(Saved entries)
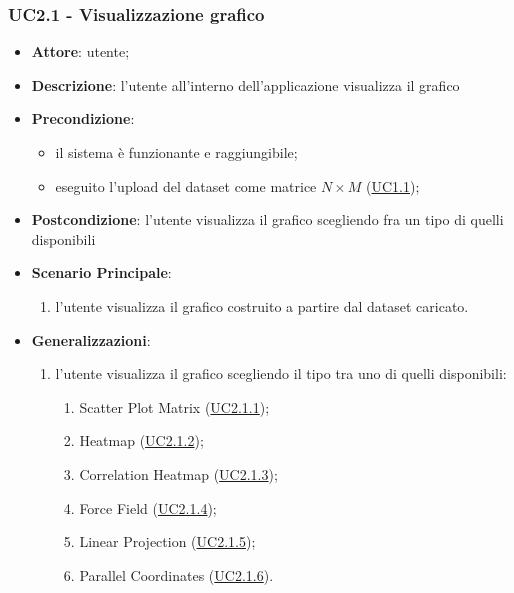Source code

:     \subsubsection{UC2.1 - Visualizzazione grafico}
    \label{uc2.1}
    \begin{itemize}
    \item \textbf{Attore}: utente;
    \item \textbf{Descrizione}: l'utente all'interno dell'applicazione visualizza il grafico
    \item \textbf{Precondizione}:
    \begin{itemize}
        \item il sistema è funzionante e raggiungibile;
        \item eseguito l'upload del dataset come matrice $N\times M$ (\hyperref[uc1.1]{UC1.1});
    \end{itemize}
    \item \textbf{Postcondizione}: l'utente visualizza il grafico scegliendo fra un tipo di quelli disponibili
    \item \textbf{Scenario Principale}: 
        \begin{enumerate}
            \item l'utente visualizza il grafico costruito a partire dal dataset caricato.
        \end{enumerate}  
    \item \textbf{Generalizzazioni}:
        \begin{enumerate}
            \item l'utente visualizza il grafico scegliendo il tipo tra uno di quelli disponibili:
                \begin{enumerate}
                    \item Scatter Plot Matrix (\hyperref[uc2.1.1]{UC2.1.1});
                    \item Heatmap (\hyperref[uc2.1.2]{UC2.1.2});
                    \item Correlation Heatmap (\hyperref[uc2.1.3]{UC2.1.3});
                    \item Force Field (\hyperref[uc2.1.4]{UC2.1.4});
                    \item Linear Projection (\hyperref[uc2.1.5]{UC2.1.5});
                    \item Parallel Coordinates (\hyperref[uc2.1.6]{UC2.1.6}).
                \end{enumerate}
        \end{enumerate}  
    \end{itemize}
    
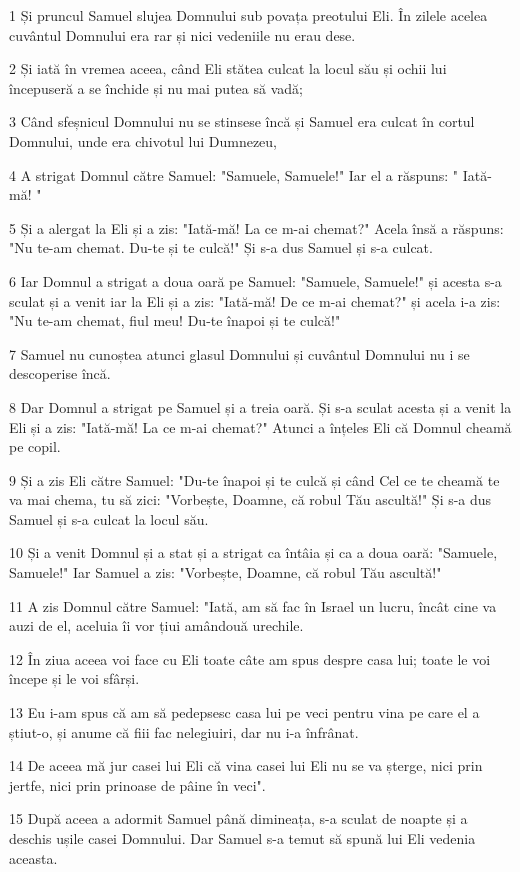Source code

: \par 1 Și pruncul Samuel slujea Domnului sub povața preotului Eli. În zilele acelea cuvântul Domnului era rar și nici vedeniile nu erau dese.
\par 2 Și iată în vremea aceea, când Eli stătea culcat la locul său și ochii lui începuseră a se închide și nu mai putea să vadă;
\par 3 Când sfeșnicul Domnului nu se stinsese încă și Samuel era culcat în cortul Domnului, unde era chivotul lui Dumnezeu,
\par 4 A strigat Domnul către Samuel: "Samuele, Samuele!" Iar el a răspuns: " Iată-mă! "
\par 5 Și a alergat la Eli și a zis: "Iată-mă! La ce m-ai chemat?" Acela însă a răspuns: "Nu te-am chemat. Du-te și te culcă!" Și s-a dus Samuel și s-a culcat.
\par 6 Iar Domnul a strigat a doua oară pe Samuel: "Samuele, Samuele!" și acesta s-a sculat și a venit iar la Eli și a zis: "Iată-mă! De ce m-ai chemat?" și acela i-a zis: "Nu te-am chemat, fiul meu! Du-te înapoi și te culcă!"
\par 7 Samuel nu cunoștea atunci glasul Domnului și cuvântul Domnului nu i se descoperise încă.
\par 8 Dar Domnul a strigat pe Samuel și a treia oară. Și s-a sculat acesta și a venit la Eli și a zis: "Iată-mă! La ce m-ai chemat?" Atunci a înțeles Eli că Domnul cheamă pe copil.
\par 9 Și a zis Eli către Samuel: "Du-te înapoi și te culcă și când Cel ce te cheamă te va mai chema, tu să zici: "Vorbește, Doamne, că robul Tău ascultă!" Și s-a dus Samuel și s-a culcat la locul său.
\par 10 Și a venit Domnul și a stat și a strigat ca întâia și ca a doua oară: "Samuele, Samuele!" Iar Samuel a zis: "Vorbește, Doamne, că robul Tău ascultă!"
\par 11 A zis Domnul către Samuel: "Iată, am să fac în Israel un lucru, încât cine va auzi de el, aceluia îi vor țiui amândouă urechile.
\par 12 În ziua aceea voi face cu Eli toate câte am spus despre casa lui; toate le voi începe și le voi sfârși.
\par 13 Eu i-am spus că am să pedepsesc casa lui pe veci pentru vina pe care el a știut-o, și anume că fiii fac nelegiuiri, dar nu i-a înfrânat.
\par 14 De aceea mă jur casei lui Eli că vina casei lui Eli nu se va șterge, nici prin jertfe, nici prin prinoase de pâine în veci".
\par 15 După aceea a adormit Samuel până dimineața, s-a sculat de noapte și a deschis ușile casei Domnului. Dar Samuel s-a temut să spună lui Eli vedenia aceasta.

- [Exercise details]: Please retype every record exactly, leaving the pictures out.

- [Solution to this problem]:
Source code

:     \subsubsection{UC2.1 - Visualizzazione grafico}
    \label{uc2.1}
    \begin{itemize}
    \item \textbf{Attore}: utente;
    \item \textbf{Descrizione}: l'utente all'interno dell'applicazione visualizza il grafico
    \item \textbf{Precondizione}:
    \begin{itemize}
        \item il sistema è funzionante e raggiungibile;
        \item eseguito l'upload del dataset come matrice $N\times M$ (\hyperref[uc1.1]{UC1.1});
    \end{itemize}
    \item \textbf{Postcondizione}: l'utente visualizza il grafico scegliendo fra un tipo di quelli disponibili
    \item \textbf{Scenario Principale}: 
        \begin{enumerate}
            \item l'utente visualizza il grafico costruito a partire dal dataset caricato.
        \end{enumerate}  
    \item \textbf{Generalizzazioni}:
        \begin{enumerate}
            \item l'utente visualizza il grafico scegliendo il tipo tra uno di quelli disponibili:
                \begin{enumerate}
                    \item Scatter Plot Matrix (\hyperref[uc2.1.1]{UC2.1.1});
                    \item Heatmap (\hyperref[uc2.1.2]{UC2.1.2});
                    \item Correlation Heatmap (\hyperref[uc2.1.3]{UC2.1.3});
                    \item Force Field (\hyperref[uc2.1.4]{UC2.1.4});
                    \item Linear Projection (\hyperref[uc2.1.5]{UC2.1.5});
                    \item Parallel Coordinates (\hyperref[uc2.1.6]{UC2.1.6}).
                \end{enumerate}
        \end{enumerate}  
    \end{itemize}
    
Source code

: \par 1 Și pruncul Samuel slujea Domnului sub povața preotului Eli. În zilele acelea cuvântul Domnului era rar și nici vedeniile nu erau dese.
\par 2 Și iată în vremea aceea, când Eli stătea culcat la locul său și ochii lui începuseră a se închide și nu mai putea să vadă;
\par 3 Când sfeșnicul Domnului nu se stinsese încă și Samuel era culcat în cortul Domnului, unde era chivotul lui Dumnezeu,
\par 4 A strigat Domnul către Samuel: "Samuele, Samuele!" Iar el a răspuns: " Iată-mă! "
\par 5 Și a alergat la Eli și a zis: "Iată-mă! La ce m-ai chemat?" Acela însă a răspuns: "Nu te-am chemat. Du-te și te culcă!" Și s-a dus Samuel și s-a culcat.
\par 6 Iar Domnul a strigat a doua oară pe Samuel: "Samuele, Samuele!" și acesta s-a sculat și a venit iar la Eli și a zis: "Iată-mă! De ce m-ai chemat?" și acela i-a zis: "Nu te-am chemat, fiul meu! Du-te înapoi și te culcă!"
\par 7 Samuel nu cunoștea atunci glasul Domnului și cuvântul Domnului nu i se descoperise încă.
\par 8 Dar Domnul a strigat pe Samuel și a treia oară. Și s-a sculat acesta și a venit la Eli și a zis: "Iată-mă! La ce m-ai chemat?" Atunci a înțeles Eli că Domnul cheamă pe copil.
\par 9 Și a zis Eli către Samuel: "Du-te înapoi și te culcă și când Cel ce te cheamă te va mai chema, tu să zici: "Vorbește, Doamne, că robul Tău ascultă!" Și s-a dus Samuel și s-a culcat la locul său.
\par 10 Și a venit Domnul și a stat și a strigat ca întâia și ca a doua oară: "Samuele, Samuele!" Iar Samuel a zis: "Vorbește, Doamne, că robul Tău ascultă!"
\par 11 A zis Domnul către Samuel: "Iată, am să fac în Israel un lucru, încât cine va auzi de el, aceluia îi vor țiui amândouă urechile.
\par 12 În ziua aceea voi face cu Eli toate câte am spus despre casa lui; toate le voi începe și le voi sfârși.
\par 13 Eu i-am spus că am să pedepsesc casa lui pe veci pentru vina pe care el a știut-o, și anume că fiii fac nelegiuiri, dar nu i-a înfrânat.
\par 14 De aceea mă jur casei lui Eli că vina casei lui Eli nu se va șterge, nici prin jertfe, nici prin prinoase de pâine în veci".
\par 15 După aceea a adormit Samuel până dimineața, s-a sculat de noapte și a deschis ușile casei Domnului. Dar Samuel s-a temut să spună lui Eli vedenia aceasta.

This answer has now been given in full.